▸ **PROBLEM STATEMENT**
Search the data for the word "mathcal". Reproduce every line where it is found.

EXTRACTED INFORMATION Start Marker

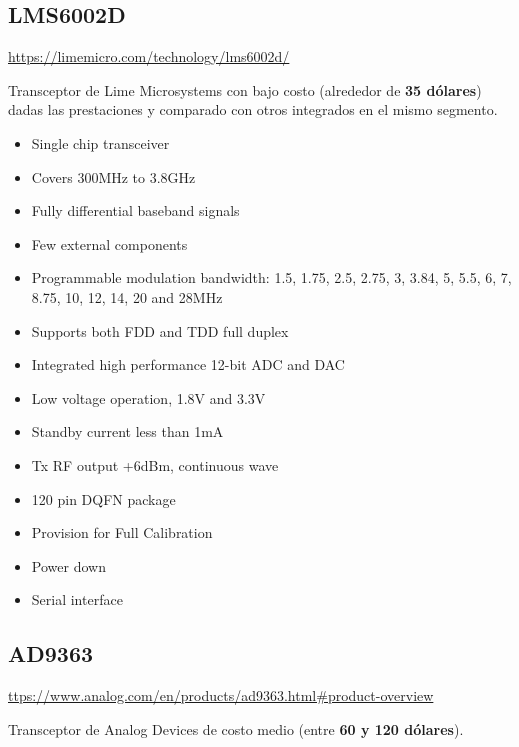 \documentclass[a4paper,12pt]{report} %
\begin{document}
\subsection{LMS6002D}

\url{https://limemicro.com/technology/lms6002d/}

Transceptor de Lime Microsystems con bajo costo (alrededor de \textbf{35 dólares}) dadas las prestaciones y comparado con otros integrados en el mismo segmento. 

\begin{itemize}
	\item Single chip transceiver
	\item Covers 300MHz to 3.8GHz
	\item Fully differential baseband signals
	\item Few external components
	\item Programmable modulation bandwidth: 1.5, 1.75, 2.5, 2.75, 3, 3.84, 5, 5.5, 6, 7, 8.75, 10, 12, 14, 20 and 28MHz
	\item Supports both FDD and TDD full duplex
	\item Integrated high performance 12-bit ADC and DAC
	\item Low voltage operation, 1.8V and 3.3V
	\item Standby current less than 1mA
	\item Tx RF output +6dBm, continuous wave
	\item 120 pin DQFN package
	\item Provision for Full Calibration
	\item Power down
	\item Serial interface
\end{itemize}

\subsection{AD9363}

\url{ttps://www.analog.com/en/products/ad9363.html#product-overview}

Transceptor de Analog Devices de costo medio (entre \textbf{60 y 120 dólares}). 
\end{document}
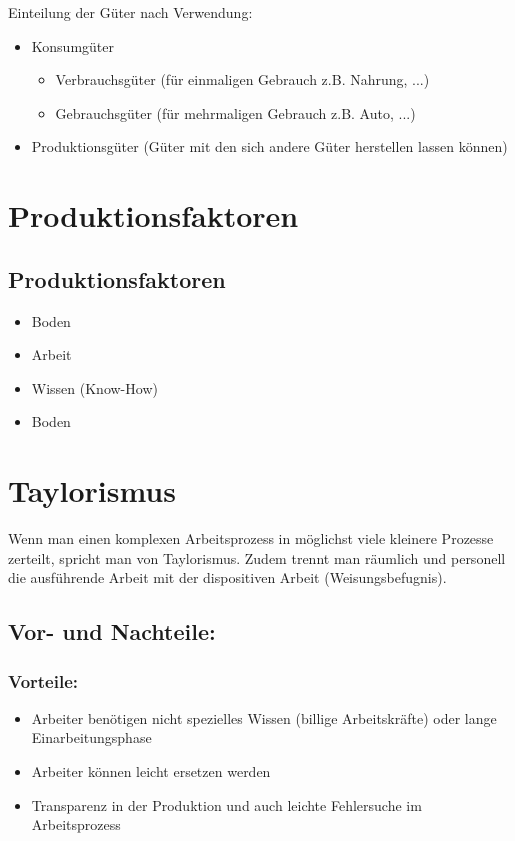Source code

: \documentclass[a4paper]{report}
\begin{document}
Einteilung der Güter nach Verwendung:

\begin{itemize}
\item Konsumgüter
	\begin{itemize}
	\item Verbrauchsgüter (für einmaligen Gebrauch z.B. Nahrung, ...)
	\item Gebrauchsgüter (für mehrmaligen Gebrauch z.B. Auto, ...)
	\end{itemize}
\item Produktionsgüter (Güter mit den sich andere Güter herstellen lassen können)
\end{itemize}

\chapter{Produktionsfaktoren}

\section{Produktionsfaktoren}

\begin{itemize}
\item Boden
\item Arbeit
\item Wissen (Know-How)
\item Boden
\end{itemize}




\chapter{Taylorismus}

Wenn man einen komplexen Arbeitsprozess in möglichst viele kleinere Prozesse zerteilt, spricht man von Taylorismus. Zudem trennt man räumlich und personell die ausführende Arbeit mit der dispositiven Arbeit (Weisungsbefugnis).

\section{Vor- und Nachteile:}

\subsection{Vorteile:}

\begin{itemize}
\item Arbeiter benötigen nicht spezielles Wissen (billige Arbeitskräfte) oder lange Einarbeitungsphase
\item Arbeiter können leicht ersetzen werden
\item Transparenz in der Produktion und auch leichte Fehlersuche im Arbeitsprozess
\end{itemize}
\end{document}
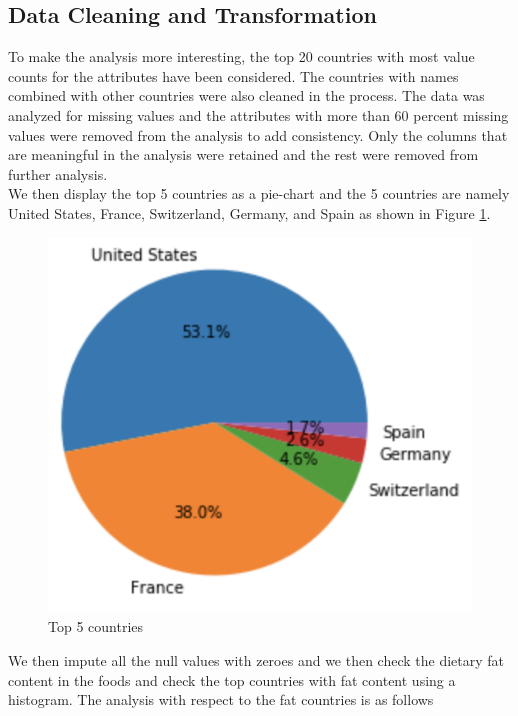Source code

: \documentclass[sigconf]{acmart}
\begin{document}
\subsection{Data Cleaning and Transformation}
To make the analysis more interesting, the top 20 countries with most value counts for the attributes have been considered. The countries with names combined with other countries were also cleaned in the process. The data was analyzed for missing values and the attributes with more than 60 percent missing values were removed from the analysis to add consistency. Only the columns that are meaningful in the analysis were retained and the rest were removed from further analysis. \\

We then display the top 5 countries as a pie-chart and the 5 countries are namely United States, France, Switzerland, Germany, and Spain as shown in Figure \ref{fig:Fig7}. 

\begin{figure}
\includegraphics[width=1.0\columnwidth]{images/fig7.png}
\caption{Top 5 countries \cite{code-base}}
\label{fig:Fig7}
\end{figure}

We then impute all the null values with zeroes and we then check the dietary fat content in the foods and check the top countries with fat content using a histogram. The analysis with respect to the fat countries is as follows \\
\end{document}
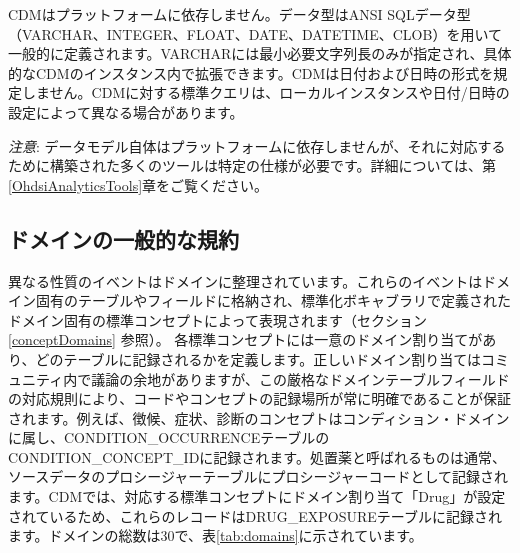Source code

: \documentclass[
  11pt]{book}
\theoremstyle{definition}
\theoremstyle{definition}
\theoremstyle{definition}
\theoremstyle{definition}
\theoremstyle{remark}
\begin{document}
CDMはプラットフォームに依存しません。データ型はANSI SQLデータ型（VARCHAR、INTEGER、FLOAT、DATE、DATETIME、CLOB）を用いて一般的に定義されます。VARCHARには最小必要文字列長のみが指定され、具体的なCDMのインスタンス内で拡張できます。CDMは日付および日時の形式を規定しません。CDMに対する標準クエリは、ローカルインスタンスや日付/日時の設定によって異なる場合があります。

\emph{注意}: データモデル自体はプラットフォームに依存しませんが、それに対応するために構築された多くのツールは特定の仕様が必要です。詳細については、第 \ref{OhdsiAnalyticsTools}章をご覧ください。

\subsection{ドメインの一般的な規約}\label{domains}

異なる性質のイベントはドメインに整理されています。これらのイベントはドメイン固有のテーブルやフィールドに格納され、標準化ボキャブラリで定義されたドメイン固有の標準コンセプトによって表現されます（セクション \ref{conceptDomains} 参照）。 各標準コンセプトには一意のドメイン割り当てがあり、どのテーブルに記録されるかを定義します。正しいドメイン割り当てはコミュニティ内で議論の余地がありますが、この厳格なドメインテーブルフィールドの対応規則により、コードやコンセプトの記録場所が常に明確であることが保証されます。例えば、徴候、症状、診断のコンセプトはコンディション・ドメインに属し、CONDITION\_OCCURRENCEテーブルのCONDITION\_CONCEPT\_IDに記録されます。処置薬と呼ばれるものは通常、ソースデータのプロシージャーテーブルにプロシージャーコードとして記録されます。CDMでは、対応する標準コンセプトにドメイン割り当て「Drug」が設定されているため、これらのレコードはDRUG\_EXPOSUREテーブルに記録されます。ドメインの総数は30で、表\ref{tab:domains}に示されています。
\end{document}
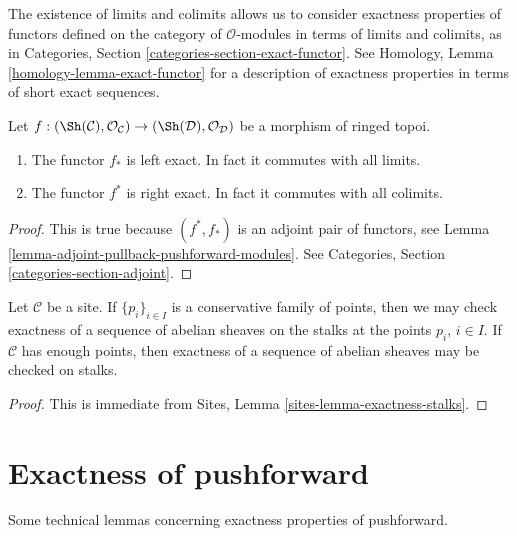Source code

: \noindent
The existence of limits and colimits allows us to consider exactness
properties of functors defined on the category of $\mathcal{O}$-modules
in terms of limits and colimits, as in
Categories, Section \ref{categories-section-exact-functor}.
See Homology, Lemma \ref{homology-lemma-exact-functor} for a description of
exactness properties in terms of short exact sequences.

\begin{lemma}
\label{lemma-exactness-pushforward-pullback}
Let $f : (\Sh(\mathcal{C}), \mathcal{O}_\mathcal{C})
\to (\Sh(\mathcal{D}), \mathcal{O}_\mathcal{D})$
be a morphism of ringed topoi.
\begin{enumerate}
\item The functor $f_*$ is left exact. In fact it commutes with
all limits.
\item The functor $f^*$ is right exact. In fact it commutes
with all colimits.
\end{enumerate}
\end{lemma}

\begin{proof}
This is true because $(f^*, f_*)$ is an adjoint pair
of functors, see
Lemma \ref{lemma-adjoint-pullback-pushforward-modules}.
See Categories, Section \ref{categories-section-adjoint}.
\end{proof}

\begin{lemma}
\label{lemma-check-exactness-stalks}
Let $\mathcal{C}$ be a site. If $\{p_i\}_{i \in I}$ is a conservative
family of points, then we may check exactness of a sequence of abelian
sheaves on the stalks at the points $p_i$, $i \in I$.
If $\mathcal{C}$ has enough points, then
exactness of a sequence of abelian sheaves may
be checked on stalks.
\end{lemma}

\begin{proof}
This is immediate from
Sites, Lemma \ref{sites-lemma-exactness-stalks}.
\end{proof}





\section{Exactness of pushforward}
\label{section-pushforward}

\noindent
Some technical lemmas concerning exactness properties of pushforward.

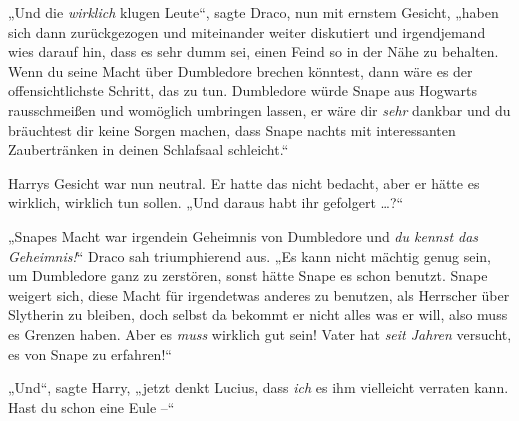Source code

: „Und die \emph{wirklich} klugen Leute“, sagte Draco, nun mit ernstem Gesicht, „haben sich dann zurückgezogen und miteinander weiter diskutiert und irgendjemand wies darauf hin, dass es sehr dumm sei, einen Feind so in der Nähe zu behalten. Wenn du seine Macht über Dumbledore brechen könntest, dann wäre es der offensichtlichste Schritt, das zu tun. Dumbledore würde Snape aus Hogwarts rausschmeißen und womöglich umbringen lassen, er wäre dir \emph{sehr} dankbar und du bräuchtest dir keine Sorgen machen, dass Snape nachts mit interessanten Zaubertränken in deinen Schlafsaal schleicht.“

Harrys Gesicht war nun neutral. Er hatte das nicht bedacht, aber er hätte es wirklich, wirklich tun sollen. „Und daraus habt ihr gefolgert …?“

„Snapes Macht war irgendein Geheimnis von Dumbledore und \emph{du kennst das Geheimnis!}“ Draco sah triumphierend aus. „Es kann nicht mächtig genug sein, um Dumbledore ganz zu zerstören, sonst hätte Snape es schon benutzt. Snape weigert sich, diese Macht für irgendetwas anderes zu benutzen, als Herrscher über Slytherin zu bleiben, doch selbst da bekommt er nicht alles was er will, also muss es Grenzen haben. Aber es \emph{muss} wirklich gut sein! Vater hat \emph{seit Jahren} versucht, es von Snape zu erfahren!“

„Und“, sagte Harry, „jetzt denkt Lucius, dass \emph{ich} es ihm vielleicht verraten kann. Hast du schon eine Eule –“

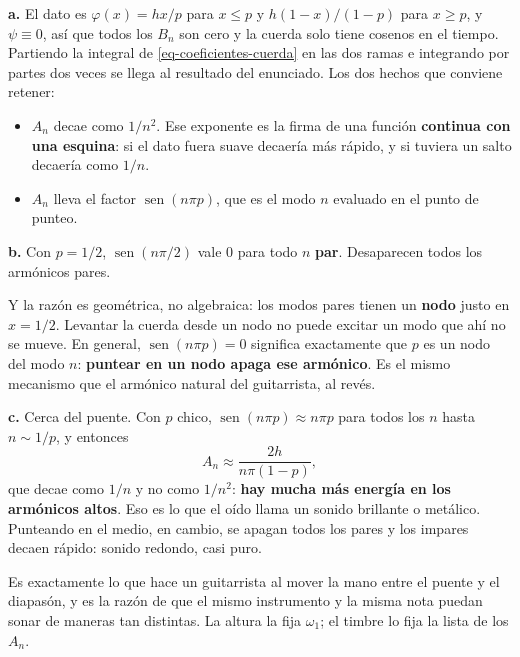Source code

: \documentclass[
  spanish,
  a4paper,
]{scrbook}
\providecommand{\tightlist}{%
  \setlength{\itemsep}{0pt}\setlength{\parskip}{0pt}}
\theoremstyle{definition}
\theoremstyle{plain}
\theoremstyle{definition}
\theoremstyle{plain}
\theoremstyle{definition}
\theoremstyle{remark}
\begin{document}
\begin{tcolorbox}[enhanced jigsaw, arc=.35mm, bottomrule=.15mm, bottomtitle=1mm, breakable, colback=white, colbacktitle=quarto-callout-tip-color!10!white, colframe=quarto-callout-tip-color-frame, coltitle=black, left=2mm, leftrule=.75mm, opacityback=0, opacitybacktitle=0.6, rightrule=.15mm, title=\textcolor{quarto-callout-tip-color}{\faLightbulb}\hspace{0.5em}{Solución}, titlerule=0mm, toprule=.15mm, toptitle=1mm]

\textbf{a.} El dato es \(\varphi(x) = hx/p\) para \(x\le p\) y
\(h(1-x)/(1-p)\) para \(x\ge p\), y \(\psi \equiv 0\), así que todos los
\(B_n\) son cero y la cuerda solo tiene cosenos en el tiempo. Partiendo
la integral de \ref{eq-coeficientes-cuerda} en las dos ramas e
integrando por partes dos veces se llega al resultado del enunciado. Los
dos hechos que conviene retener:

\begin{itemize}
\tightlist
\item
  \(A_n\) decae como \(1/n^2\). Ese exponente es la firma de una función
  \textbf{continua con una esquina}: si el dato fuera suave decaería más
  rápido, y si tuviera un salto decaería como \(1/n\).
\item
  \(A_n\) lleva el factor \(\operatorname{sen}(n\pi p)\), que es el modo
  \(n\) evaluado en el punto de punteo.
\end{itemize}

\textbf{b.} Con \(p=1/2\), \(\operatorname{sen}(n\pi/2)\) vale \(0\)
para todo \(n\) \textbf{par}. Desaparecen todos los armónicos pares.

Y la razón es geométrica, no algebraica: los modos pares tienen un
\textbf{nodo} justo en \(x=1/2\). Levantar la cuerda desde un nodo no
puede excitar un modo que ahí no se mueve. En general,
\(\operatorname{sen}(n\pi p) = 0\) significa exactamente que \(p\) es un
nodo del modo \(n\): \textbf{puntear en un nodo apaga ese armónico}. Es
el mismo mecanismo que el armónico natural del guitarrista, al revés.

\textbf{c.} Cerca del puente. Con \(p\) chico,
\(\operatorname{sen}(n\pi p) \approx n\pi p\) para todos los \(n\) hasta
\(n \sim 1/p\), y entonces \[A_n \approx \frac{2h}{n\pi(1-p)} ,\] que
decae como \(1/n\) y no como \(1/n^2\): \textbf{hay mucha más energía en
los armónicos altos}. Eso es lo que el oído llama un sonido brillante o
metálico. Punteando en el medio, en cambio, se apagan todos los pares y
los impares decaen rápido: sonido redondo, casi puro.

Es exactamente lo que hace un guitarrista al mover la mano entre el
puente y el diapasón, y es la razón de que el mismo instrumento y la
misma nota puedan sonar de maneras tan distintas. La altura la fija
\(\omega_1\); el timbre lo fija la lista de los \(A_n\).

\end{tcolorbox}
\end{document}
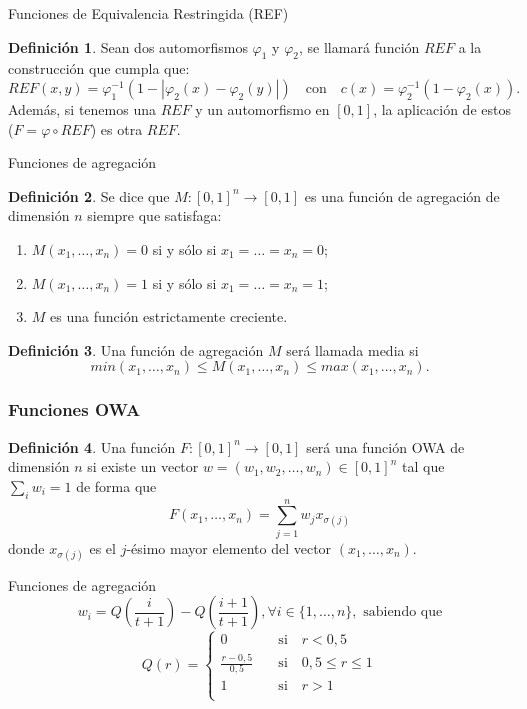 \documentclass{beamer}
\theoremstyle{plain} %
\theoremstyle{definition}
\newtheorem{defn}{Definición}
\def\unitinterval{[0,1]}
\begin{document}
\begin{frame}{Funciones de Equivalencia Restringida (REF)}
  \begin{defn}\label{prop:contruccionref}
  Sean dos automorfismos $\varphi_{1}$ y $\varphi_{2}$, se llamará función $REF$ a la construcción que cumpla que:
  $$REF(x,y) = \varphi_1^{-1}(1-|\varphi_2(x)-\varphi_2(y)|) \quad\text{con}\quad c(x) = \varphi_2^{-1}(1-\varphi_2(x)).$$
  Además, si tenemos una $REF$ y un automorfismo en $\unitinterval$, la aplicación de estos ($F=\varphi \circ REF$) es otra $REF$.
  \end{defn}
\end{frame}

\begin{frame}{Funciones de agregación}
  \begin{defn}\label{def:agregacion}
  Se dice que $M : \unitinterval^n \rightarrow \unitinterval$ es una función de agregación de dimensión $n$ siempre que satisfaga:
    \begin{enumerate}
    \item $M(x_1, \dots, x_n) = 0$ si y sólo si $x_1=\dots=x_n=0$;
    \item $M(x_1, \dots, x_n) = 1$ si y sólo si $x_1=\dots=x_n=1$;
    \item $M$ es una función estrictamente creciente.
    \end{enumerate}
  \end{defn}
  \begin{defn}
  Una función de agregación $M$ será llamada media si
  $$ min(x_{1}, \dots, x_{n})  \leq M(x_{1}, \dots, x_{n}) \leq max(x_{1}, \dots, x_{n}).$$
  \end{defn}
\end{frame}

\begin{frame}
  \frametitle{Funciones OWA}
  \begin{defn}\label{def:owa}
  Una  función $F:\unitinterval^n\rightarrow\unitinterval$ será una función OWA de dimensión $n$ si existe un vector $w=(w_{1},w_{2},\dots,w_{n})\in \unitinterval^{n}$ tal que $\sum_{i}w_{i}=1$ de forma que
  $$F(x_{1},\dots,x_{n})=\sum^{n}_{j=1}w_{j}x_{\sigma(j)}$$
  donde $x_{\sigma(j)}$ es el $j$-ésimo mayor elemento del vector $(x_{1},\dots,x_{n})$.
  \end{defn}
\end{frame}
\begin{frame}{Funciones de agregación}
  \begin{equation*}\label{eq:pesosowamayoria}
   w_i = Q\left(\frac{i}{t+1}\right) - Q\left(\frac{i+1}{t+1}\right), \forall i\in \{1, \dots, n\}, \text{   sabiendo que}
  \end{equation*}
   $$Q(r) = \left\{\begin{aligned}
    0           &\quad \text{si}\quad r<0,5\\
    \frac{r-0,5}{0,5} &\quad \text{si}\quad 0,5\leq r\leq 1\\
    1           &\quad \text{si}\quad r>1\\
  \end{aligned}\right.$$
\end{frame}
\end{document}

EXTRACTED INFORMATION End Marker

▸ **FINAL ANSWER**
properties of functors defined on the category of $\mathcal{O}$-modules
Let $f : (\Sh(\mathcal{C}), \mathcal{O}_\mathcal{C})
\to (\Sh(\mathcal{D}), \mathcal{O}_\mathcal{D})$
Let $\mathcal{C}$ be a site. If $\{p_i\}_{i \in I}$ is a conservative
If $\mathcal{C}$ has enough points, then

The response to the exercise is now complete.